Sire, nous étions soûls de terribles espoirs :
Et quand nous fûmes là, devant les donjons noirs,
Agitant nos clairons et nos feuilles de chêne,
Les piques à la main ; nous n'eûmes pas de haine,
- Nous nous sentions si forts, nous voulions être doux !

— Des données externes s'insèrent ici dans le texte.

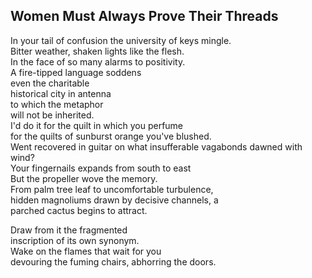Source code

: Women Must Always Prove Their Threads
-------------------------------------
In your tail of confusion the university of keys mingle.  
Bitter weather, shaken lights like the flesh.  
In the face of so many alarms to positivity.  
A fire-tipped language soddens  
even the charitable  
historical city in antenna  
to which the metaphor  
will not be inherited.  
I'd do it for the quilt in which you perfume  
for the quilts of sunburst orange you've blushed.  
Went recovered in guitar on what insufferable vagabonds dawned with wind?  
Your fingernails expands from south to east  
But the propeller wove the memory.  
From palm tree leaf to uncomfortable turbulence,  
hidden magnoliums drawn by decisive channels, a  
parched cactus begins to attract.  
  
Draw from it the fragmented  
inscription of its own synonym.  
Wake on the flames that wait for you  
devouring the fuming chairs, abhorring the doors.  
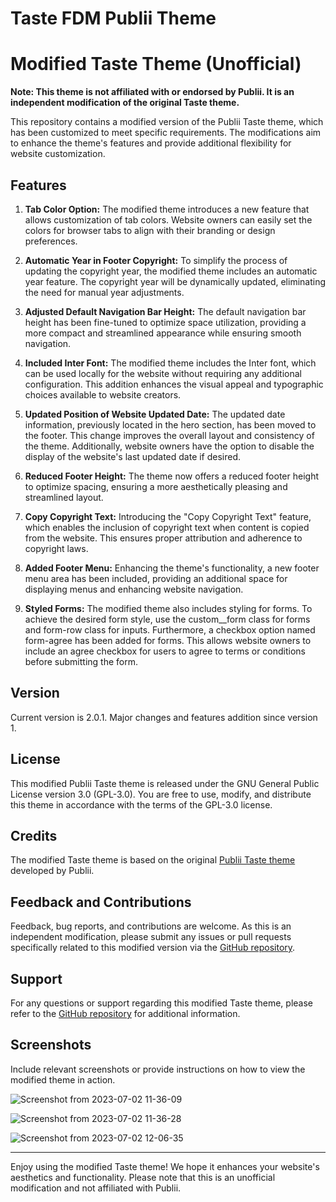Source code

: # Taste FDM Publii Theme

# Modified Taste Theme (Unofficial)

**Note: This theme is not affiliated with or endorsed by Publii. It is an independent modification of the original Taste theme.**

This repository contains a modified version of the Publii Taste theme, which has been customized to meet specific requirements. The modifications aim to enhance the theme's features and provide additional flexibility for website customization.

## Features

1. **Tab Color Option:** The modified theme introduces a new feature that allows customization of tab colors. Website owners can easily set the colors for browser tabs to align with their branding or design preferences.

2. **Automatic Year in Footer Copyright:** To simplify the process of updating the copyright year, the modified theme includes an automatic year feature. The copyright year will be dynamically updated, eliminating the need for manual year adjustments.

3. **Adjusted Default Navigation Bar Height:** The default navigation bar height has been fine-tuned to optimize space utilization, providing a more compact and streamlined appearance while ensuring smooth navigation.

4. **Included Inter Font:** The modified theme includes the Inter font, which can be used locally for the website without requiring any additional configuration. This addition enhances the visual appeal and typographic choices available to website creators.

5. **Updated Position of Website Updated Date:** The updated date information, previously located in the hero section, has been moved to the footer. This change improves the overall layout and consistency of the theme. Additionally, website owners have the option to disable the display of the website's last updated date if desired.

6. **Reduced Footer Height:** The theme now offers a reduced footer height to optimize spacing, ensuring a more aesthetically pleasing and streamlined layout.

7. **Copy Copyright Text:** Introducing the "Copy Copyright Text" feature, which enables the inclusion of copyright text when content is copied from the website. This ensures proper attribution and adherence to copyright laws.

8. **Added Footer Menu:** Enhancing the theme's functionality, a new footer menu area has been included, providing an additional space for displaying menus and enhancing website navigation.

9. **Styled Forms:** The modified theme also includes styling for forms. To achieve the desired form style, use the custom__form class for forms and form-row class for inputs. Furthermore, a checkbox option named form-agree has been added for forms. This allows website owners to include an agree checkbox for users to agree to terms or conditions before submitting the form.

## Version

Current version is 2.0.1. Major changes and features addition since version 1.

## License

This modified Publii Taste theme is released under the GNU General Public License version 3.0 (GPL-3.0). You are free to use, modify, and distribute this theme in accordance with the terms of the GPL-3.0 license.

## Credits

The modified Taste theme is based on the original [Publii Taste theme](https://marketplace.getpublii.com/themes/taste/) developed by Publii. 

## Feedback and Contributions

Feedback, bug reports, and contributions are welcome. As this is an independent modification, please submit any issues or pull requests specifically related to this modified version via the [GitHub repository](https://github.com/freaks-dev/taste-fdm).

## Support

For any questions or support regarding this modified Taste theme, please refer to the [GitHub repository](https://github.com/freaks-dev/taste-fdm) for additional information.

## Screenshots

Include relevant screenshots or provide instructions on how to view the modified theme in action.

![Screenshot from 2023-07-02 11-36-09](https://github.com/freaks-dev/taste-fdm/assets/76874370/e6d25399-daf2-41c7-9234-bfb63dbc8834)

![Screenshot from 2023-07-02 11-36-28](https://github.com/freaks-dev/taste-fdm/assets/76874370/ea012099-7452-4ebe-8ab1-1d864e4e6ead)


![Screenshot from 2023-07-02 12-06-35](https://github.com/freaks-dev/taste-fdm/assets/76874370/33ca4fdd-693a-469d-b4c2-2352f0b32843)

---

Enjoy using the modified Taste theme! We hope it enhances your website's aesthetics and functionality. Please note that this is an unofficial modification and not affiliated with Publii.
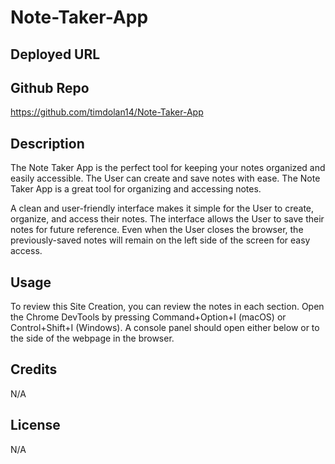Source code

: # Note-Taker-App

## Deployed URL

## Github Repo
https://github.com/timdolan14/Note-Taker-App

## Description 
The Note Taker App is the perfect tool for keeping your notes organized and easily accessible. The User can create and save notes with ease. The Note Taker App is a great tool for organizing and accessing notes.

A clean and user-friendly interface makes it simple for the User to create, organize, and access their notes. The interface allows the User to save their notes for future reference. Even when the User closes the browser, the previously-saved notes will remain on the left side of the screen for easy access.


## Usage
To review this Site Creation, you can review the notes in each section. Open the Chrome DevTools by pressing Command+Option+I (macOS) or Control+Shift+I (Windows). A console panel should open either below or to the side of the webpage in the browser.

## Credits
N/A

## License
N/A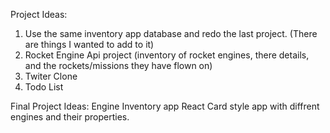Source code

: Project Ideas:
1. Use the same inventory app database and redo the last project. (There are things I wanted to add to it)
2. Rocket Engine Api project (inventory of rocket engines, there details, and the rockets/missions they have flown on)
3. Twiter Clone
4. Todo List


Final Project Ideas:
Engine Inventory app
React Card style app with diffrent engines and their properties.
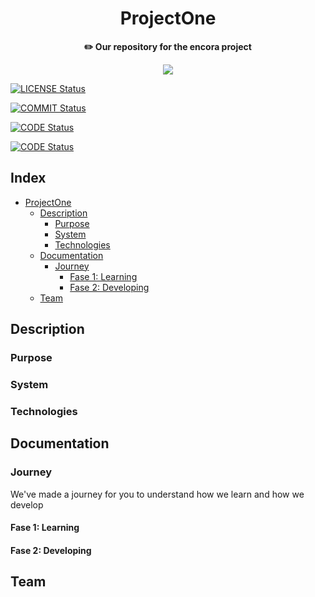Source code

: <div align="center">
    <h1>ProjectOne</h1>
    <b>✏️ Our repository for the encora project</b>
</div>

<p align="center">
  <img src="https://github.com/OutatimeSoftware/ProjectOne/blob/main/Img/header.png">
</p>

[![LICENSE Status](https://img.shields.io/github/license/OutatimeSoftware/ProjectOne?style=flat-square)](https://github.com/OutatimeSoftware/ProjectOne/blob/main/LICENSE)

[![COMMIT Status](https://img.shields.io/github/last-commit/OutatimeSoftware/ProjectOne?label=Last%20commit&style=flat-square)](https://github.com/OutatimeSoftware/ProjectOne/graphs/contributors)

[![CODE Status](https://img.shields.io/github/languages/top/OutatimeSoftware/ProjectOne?style=flat-square)](#)

[![CODE Status](https://img.shields.io/badge/Leelo%20en-Espa%C3%B1ol-yellow)](#)





## Index

-   [ProjectOne](#)
    -   [Description](#description)
        -   [Purpose](#)
        -   [System](#)
        -   [Technologies](#)
    -   [Documentation](#documentation)
        -   [Journey](#Journey)
            -   [Fase 1: Learning](#)
            -   [Fase 2: Developing](#)
    -   [Team](#team)

## Description

### Purpose

### System

### Technologies

## Documentation

### Journey

We've made a journey for you to understand how we learn and how we develop

#### Fase 1: Learning

#### Fase 2: Developing

## Team
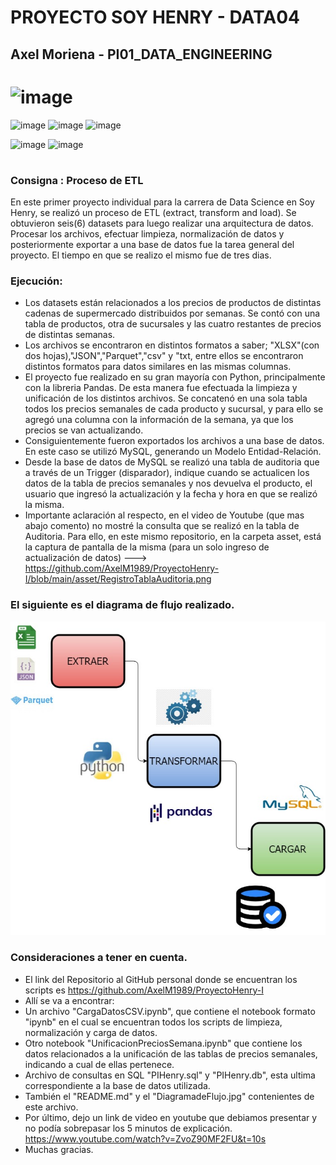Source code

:# PROYECTO SOY HENRY - DATA04
 ## Axel Moriena - PI01_DATA_ENGINEERING
 
 # ![image](https://user-images.githubusercontent.com/103937102/198365590-3fa64810-735a-49c5-982e-16cb75010585.png)
 

![image](https://user-images.githubusercontent.com/103937102/198366307-6021ce6b-6c6a-44db-99a8-26b59ee03b96.png)
![image](https://user-images.githubusercontent.com/103937102/198367543-b87e0cee-4791-432f-ae78-6b1143245b81.png)
![image](https://user-images.githubusercontent.com/103937102/198367300-635ff09a-de21-4bee-ba7e-6e6d33538114.png)

![image](https://user-images.githubusercontent.com/103937102/198214481-cc721b8b-75dc-49a0-8763-86af158242cd.png)
![image](https://user-images.githubusercontent.com/103937102/198214658-cc3f4e0c-4599-4e3b-94f2-f69021d550bb.png) 




 

 #
 
### Consigna : Proceso de ETL 

En este primer proyecto individual para la carrera de Data Science en Soy Henry, se realizó un proceso de ETL (extract, transform and load). Se obtuvieron seis(6) datasets para luego realizar una arquitectura de datos. 
Procesar los archivos, efectuar limpieza, normalización de datos y posteriormente exportar a una base de datos fue la tarea general del proyecto.
El tiempo en que se realizo el mismo fue de tres dias.

### Ejecución:
* Los datasets están relacionados a los precios de productos de distintas cadenas de supermercado distribuidos por semanas. Se contó con una tabla de productos, otra de sucursales y las cuatro restantes de precios de distintas semanas.
* Los archivos se encontraron en distintos formatos a saber; "XLSX"(con dos hojas),"JSON","Parquet","csv" y "txt, entre ellos se encontraron distintos formatos para datos similares en las mismas columnas.
* El proyecto fue realizado en su gran mayoría con Python, principalmente con la libreria Pandas. De esta manera fue efectuada la limpieza y unificación de los distintos archivos. Se concatenó en una sola tabla todos los precios semanales de cada producto y sucursal, y para ello se agregó una columna con la información de la semana, ya que los precios se van actualizando.
* Consiguientemente fueron exportados los archivos a una base de datos. En este caso se utilizó MySQL, generando un Modelo Entidad-Relación. 
* Desde la base de datos de MySQL se realizó una tabla de auditoria que a través de un Trigger (disparador), indique cuando se actualicen los datos de la tabla de precios semanales y nos devuelva el producto, el usuario que ingresó la actualización y la fecha y hora en que se realizó la misma.
* Importante aclaración al respecto, en el video de Youtube (que mas abajo comento) no mostré la consulta que se realizó en la tabla de Auditoria. Para ello, en este mismo repositorio, en la carpeta asset, está la captura de pantalla de la misma (para un solo ingreso de actualización de datos) --->
https://github.com/AxelM1989/ProyectoHenry-I/blob/main/asset/RegistroTablaAuditoria.png


### El siguiente es el diagrama de flujo realizado.
![image](https://github.com/AxelM1989/ProyectoHenry-I/blob/main/DiagramaDeFlujo.jpg)


### Consideraciones a tener en cuenta.

* El link del Repositorio al GitHub personal donde se encuentran los scripts es https://github.com/AxelM1989/ProyectoHenry-I
* Allí se va a encontrar:
* Un archivo "CargaDatosCSV.ipynb", que contiene el notebook formato "ipynb" en el cual se encuentran todos los scripts de limpieza, normalización y carga de datos.
* Otro notebook "UnificacionPreciosSemana.ipynb" que contiene los datos relacionados a la unificación de las tablas de precios semanales, indicando a cual de ellas pertenece.
* Archivo de consultas en SQL "PIHenry.sql" y "PIHenry.db", esta ultima correspondiente a la base de datos utilizada.
* También el "README.md" y el "DiagramadeFlujo.jpg" contenientes de este archivo.
* Por último, dejo un link de video en youtube que debiamos presentar y no podía sobrepasar los 5 minutos de explicación. https://www.youtube.com/watch?v=ZvoZ90MF2FU&t=10s
* Muchas gracias.




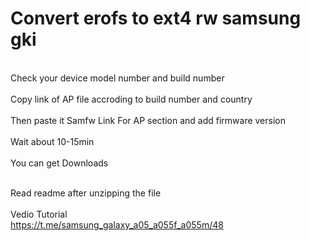 # Convert erofs to ext4 rw samsung gki

 </br>Check your device model number and build number </br>
<br>Copy link of AP file accroding to build number and country </br>
<br>Then paste it Samfw Link For AP section and add firmware version </br>
<br>Wait about 10-15min </br>
<br>You can get Downloads </br>

<br>Read readme after unzipping the file </br>
<br>Vedio Tutorial </br>
https://t.me/samsung_galaxy_a05_a055f_a055m/48

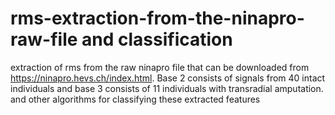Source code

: # rms-extraction-from-the-ninapro-raw-file and classification
extraction of rms from the raw ninapro file that can be downloaded from https://ninapro.hevs.ch/index.html. Base 2 consists of signals from 40 intact individuals and base 3 consists of 11 individuals with transradial amputation. 
and other algorithms for classifying these extracted features
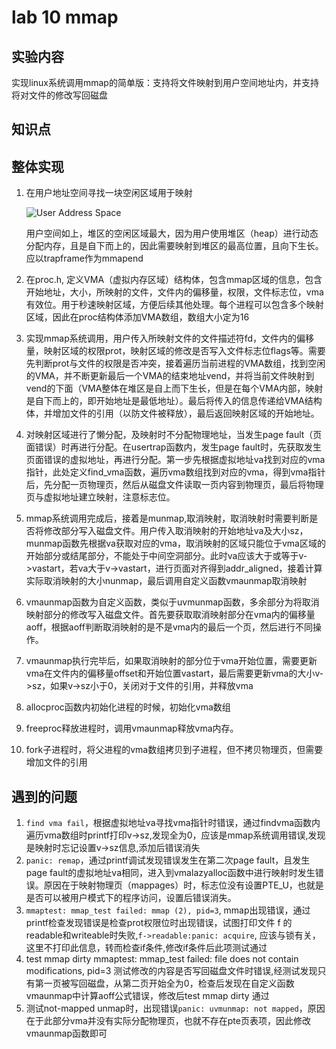 # lab 10 mmap

## 实验内容

实现linux系统调用mmap的简单版：支持将文件映射到用户空间地址内，并支持将对文件的修改写回磁盘

## 知识点

## 整体实现

1. 在用户地址空间寻找一块空闲区域用于映射

   ![User Address Space](https://blog.miigon.net/assets/img/mit6s081-lab10-useraddrspace.png)

   用户空间如上，堆区的空闲区域最大，因为用户使用堆区（heap）进行动态分配内存，且是自下而上的，因此需要映射到堆区的最高位置，且向下生长。应以trapframe作为mmapend
2. 在proc.h, 定义VMA（虚拟内存区域）结构体，包含mmap区域的信息，包含开始地址，大小，所映射的文件，文件内的偏移量，权限，文件标志位，vma有效位。用于秒速映射区域，方便后续其他处理。每个进程可以包含多个映射区域，因此在proc结构体添加VMA数组，数组大小定为16
3. 实现mmap系统调用，用户传入所映射文件的文件描述符fd，文件内的偏移量，映射区域的权限prot，映射区域的修改是否写入文件标志位flags等。需要先判断prot与文件的权限是否冲突，接着遍历当前进程的VMA数组，找到空闲的VMA，并不断更新最后一个VMA的结束地址vend，并将当前文件映射到vend的下面（VMA整体在堆区是自上而下生长，但是在每个VMA内部，映射是自下而上的，即开始地址是最低地址）。最后将传入的信息传递给VMA结构体，并增加文件的引用（以防文件被释放），最后返回映射区域的开始地址。
4. 对映射区域进行了懒分配，及映射时不分配物理地址，当发生page fault（页面错误）时再进行分配。在usertrap函数内，发生page fault时，先获取发生页面错误的虚拟地址，再进行分配。第一步先根据虚拟地址va找到对应的vma指针，此处定义find_vma函数，遍历vma数组找到对应的vma，得到vma指针后，先分配一页物理页，然后从磁盘文件读取一页内容到物理页，最后将物理页与虚拟地址建立映射，注意标志位。
5. mmap系统调用完成后，接着是munmap,取消映射，取消映射时需要判断是否将修改部分写入磁盘文件。用户传入取消映射的开始地址va及大小sz，munmap函数先根据va获取对应的vma，取消映射的区域只能位于vma区域的开始部分或结尾部分，不能处于中间空洞部分。此时va应该大于或等于v->vastart，若va大于v->vastart，进行页面对齐得到addr_aligned，接着计算实际取消映射的大小nunmap，最后调用自定义函数vmaunmap取消映射
6. vmaunmap函数为自定义函数，类似于uvmunmap函数，多余部分为将取消映射部分的修改写入磁盘文件。首先要获取取消映射部分在vma内的偏移量aoff，根据aoff判断取消映射的是不是vma内的最后一个页，然后进行不同操作。
7. vmaunmap执行完毕后，如果取消映射的部分位于vma开始位置，需要更新vma在文件内的偏移量offset和开始位置vastart，最后需要更新vma的大小v->sz，如果v->sz小于0，关闭对于文件的引用，并释放vma
8. allocproc函数内初始化进程的时候，初始化vma数组
9. freeproc释放进程时，调用vmaunmap释放vma内存。
10. fork子进程时，将父进程的vma数组拷贝到子进程，但不拷贝物理页，但需要增加文件的引用

## 遇到的问题

1. `find vma fail`，根据虚拟地址va寻找vma指针时错误，通过findvma函数内遍历vma数组时printf打印v->sz,发现全为0，应该是mmap系统调用错误,发现是映射时忘记设置v->sz信息,添加后错误消失
2. `panic: remap`，通过printf调试发现错误发生在第二次page fault，且发生page fault的虚拟地址va相同，进入到vmalazyalloc函数中进行映射时发生错误。原因在于映射物理页（mappages）时，标志位没有设置PTE_U，也就是是否可以被用户模式下的程序访问，设置后错误消失。
3. `mmaptest: mmap_test failed: mmap (2), pid=3`, mmap出现错误，通过printf检查发现错误是检查prot权限位时出现错误，试图打印文件 f 的readable和writeable时失败,`f->readable:panic: acquire`, 应该与锁有关，这里不打印此信息，转而检查if条件,修改if条件后此项测试通过
4. test mmap dirty
   mmaptest: mmap_test failed: file does not contain modifications, pid=3
   测试修改的内容是否写回磁盘文件时错误,经测试发现只有第一页被写回磁盘，从第二页开始全为0，检查后发现在自定义函数vmaunmap中计算aoff公式错误，修改后test mmap dirty 通过
5. 测试not-mapped unmap时，出现错误`panic: uvmunmap: not mapped`，原因在于此部分vma并没有实际分配物理页，也就不存在pte页表项，因此修改vmaunmap函数即可
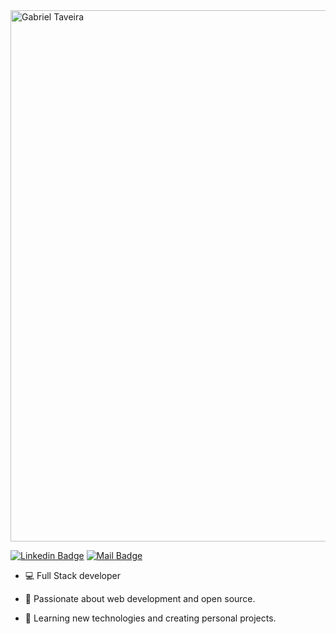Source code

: <img src="https://i.imgur.com/CZ0LpB1.png" width="850" alt="Gabriel Taveira" style="max-width:100%;">

[![Linkedin Badge](https://img.shields.io/badge/-Gabriel%20Taveira-blue?style=flat-square&logo=Linkedin&logoColor=white&link=https://www.linkedin.com/in/gabrieltaveira/)](https://www.linkedin.com/in/gabrieltaveira/)
[![Mail Badge](https://img.shields.io/badge/-gabrielstaveira@gmail.com-8B89CC?style=flat-square&logo=Protonmail&logoColor=white&link=mailto:gabrielstaveira@gmail.com)](mailto:gabrielstaveira@gmail.com)

- 💻 Full Stack developer

- 🔭 Passionate about web development and open source.

- 🌱 Learning new technologies and creating personal projects.
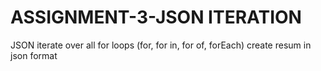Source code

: ﻿# ASSIGNMENT-3-JSON ITERATION
 
 JSON iterate over all for loops (for, for in, for of, forEach)
create resum in json format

" Et depuis ce jour-là, nous sommes comme fous !
Le tas des ouvriers a monté dans la rue,
Et ces maudits s'en vont, foule toujours accrue
De sombres revenants, aux portes des richards.
Moi, je cours avec eux assommer les mouchards :
Et je vais dans Paris, noir marteau sur l'épaule,
Farouche, à chaque coin balayant quelque drôle,
Et, si tu me riais au nez, je te tuerais !
- Puis, tu peux y compter tu te feras des frais
Avec tes hommes noirs, qui prennent nos requêtes
Pour se les renvoyer comme sur des raquettes
Et, tout bas, les malins ! se disent : " Qu'ils sont sots ! "
Pour mitonner des lois, coller de petits pots
Pleins de jolis décrets roses et de droguailles,
S'amuser à couper proprement quelques tailles.
Puis se boucher le nez quand nous marchons près d'eux,
- Nos doux représentants qui nous trouvent crasseux ! -
Pour ne rien redouter, rien, que les baïonnettes...,
C'est très bien. Foin de leur tabatière à sornettes !
Nous en avons assez, là, de ces cerveaux plats
Et de ces ventres-dieux. Ah ! ce sont là les plats
Que tu nous sers, bourgeois, quand nous sommes féroces,
Quand nous brisons déjà les sceptres et les crosses !... "
Il le prend par le bras, arrache le velours
Des rideaux, et lui montre en bas les larges cours
Où fourmille, où fourmille, où se lève la foule,
La foule épouvantable avec des bruits de houle,
Hurlant comme une chienne, hurlant comme une mer,
Avec ses bâtons forts et ses piques de fer
Ses tambours, ses grands cris de halles et de bouges,
Tas sombre de haillons saignant de bonnets rouges :
L'Homme, par la fenêtre ouverte, montre tout
Au roi pâle et suant qui chancelle debout,
Malade à regarder cela !
" C'est la Crapule,
Sire. Ça bave aux murs, ça monte, ça pullule :
- Puisqu'ils ne mangent pas, Sire, ce sont des gueux !
Je suis un forgeron : ma femme est avec eux,
Folle ! Elle croit trouver du pain aux Tuileries !
- On ne veut pas de nous dans les boulangeries.
J'ai trois petits. Je suis crapule. - Je connais
Des vieilles qui s'en vont pleurant sous leurs bonnets
Parce qu'on leur a pris leur garçon ou leur fille :
C'est la crapule. - Un homme était à la Bastille,
Un autre était forçat : et tous deux, citoyens
Honnêtes. Libérés, ils sont comme des chiens :
On les insulte ! Alors, ils ont là quelque chose
Qui leur l'ait mal, allez ! C'est terrible, et c'est cause
Que se sentant brisés, que, se sentant damnés,
Ils sont là, maintenant, hurlant sous votre nez !
Crapule. - Là-dedans sont des filles, infâmes ,
Parce que, - vous saviez que c'est faible, les femmes, -
Messeigneurs de la cour, - que ça veut toujours bien, -
Vous avez craché sur l'âme, comme rien !
Vos belles, aujourd'hui, sont là. C'est la crapule.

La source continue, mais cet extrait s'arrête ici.